Questions fréquentes

Puis-je obtenir une indemnisation d'Enedis pour une coupure d'électricité due à la pluie ?
Non, dans cette affaire, la cour a rejeté la demande car les demandeurs n'ont pas prouvé de faute d'Enedis. La coupure était due à des intempéries, circonstance extérieure, et Enedis n'a pas été jugé fautif.
Quelle est la responsabilité d'Enedis en cas de dommages causés par une panne de courant ?
La responsabilité contractuelle d'Enedis ne peut être engagée que si une faute est prouvée. En l'espèce, la preuve d'une faute (défaut de protection du chantier) n'a pas été rapportée, donc Enedis n'a pas été condamné.
Mon assureur peut-il se retourner contre Enedis après m'avoir indemnisé ?
Oui, l'assureur subrogé peut agir contre Enedis, mais il doit prouver une faute de ce dernier. Dans cette affaire, Generali, assureur subrogé, n'a pas réussi à prouver la faute d'Enedis et a été débouté.
Comment prouver la faute d'Enedis lors d'une coupure d'électricité ?
Il faut démontrer qu'Enedis n'a pas pris les mesures nécessaires pour prévenir le dommage, par exemple en protégeant son chantier des intempéries.

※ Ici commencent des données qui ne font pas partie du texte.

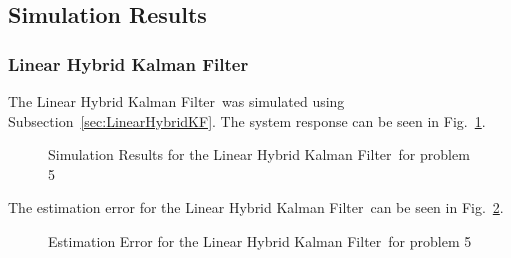 \documentclass[]{article}
\newcommand{\KF}{Kalman Filter}
\newcommand{\subsectionname}{Subsection}
\renewcommand{\figurename}{Fig.}
\begin{document}
	
	\subsection{Simulation Results}
		\subsubsection{Linear Hybrid \KF}
		The Linear Hybrid \KF \ was simulated using \subsectionname \ \ref{sec:LinearHybridKF}. The system response can be seen in \figurename \ \ref{fig:pblm5resultslin}.
		\begin{figure}[h]
			\centering
			\caption{Simulation Results for the Linear Hybrid \KF \ for problem 5}
			\label{fig:pblm5resultslin}
		\end{figure}
	
	\newpage
		The estimation error for the Linear Hybrid \KF \ can be seen in \figurename \ \ref{fig:pblm5esterrorlin}.\\
		\begin{figure}[h]
			\centering
			\caption{Estimation Error for the Linear Hybrid \KF \ for problem 5}
			\label{fig:pblm5esterrorlin}
		\end{figure}
	
\end{document}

Ici, le rapport d'expertise n'a pas établi de faute, et la cour a estimé que la preuve n'était pas rapportée.
Quels sont les recours en cas de préjudice lié à une interruption de fourniture électrique ?
Vous pouvez agir contre Enedis sur le fondement de la responsabilité contractuelle (article 1231-1 du code civil) si vous prouvez une faute. Sinon, vous pouvez vous tourner vers votre assureur. Dans cette affaire, l'action a été déclarée recevable mais rejetée au fond faute de preuve de faute.
L'expertise non contradictoire est-elle recevable pour engager la responsabilité d'Enedis ?
Oui, une expertise non contradictoire peut être produite, mais elle n'a pas de force probante absolue. En l'espèce, le rapport Polyexpert n'a pas suffi à établir une faute d'Enedis, car il ne démontrait pas que le chantier n'était pas protégé.